#### [WORK INSTRUCTION]
Give back every record word for word, but keep the pictures out.

#### [DATA TO PROCESS]
== Segment start ==

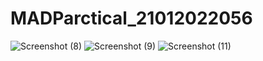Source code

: # MADParctical_21012022056
![Screenshot (8)](https://user-images.githubusercontent.com/110801459/186223200-584e9028-eafa-4e8b-863c-d8dfbcfe461c.png)
![Screenshot (9)](https://user-images.githubusercontent.com/110801459/186223813-54e8ea7e-71ca-4b21-9bd6-ae8829623193.png)
![Screenshot (11)](https://user-images.githubusercontent.com/110801459/186225244-8962850e-5c3a-4a96-bf3d-457e95284afc.png)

== Segment end ==

#### [SOLUTION FOR THIS TASK]
Source code

: # MADParctical_21012022056
![Screenshot (8)](https://user-images.githubusercontent.com/110801459/186223200-584e9028-eafa-4e8b-863c-d8dfbcfe461c.png)
![Screenshot (9)](https://user-images.githubusercontent.com/110801459/186223813-54e8ea7e-71ca-4b21-9bd6-ae8829623193.png)
![Screenshot (11)](https://user-images.githubusercontent.com/110801459/186225244-8962850e-5c3a-4a96-bf3d-457e95284afc.png)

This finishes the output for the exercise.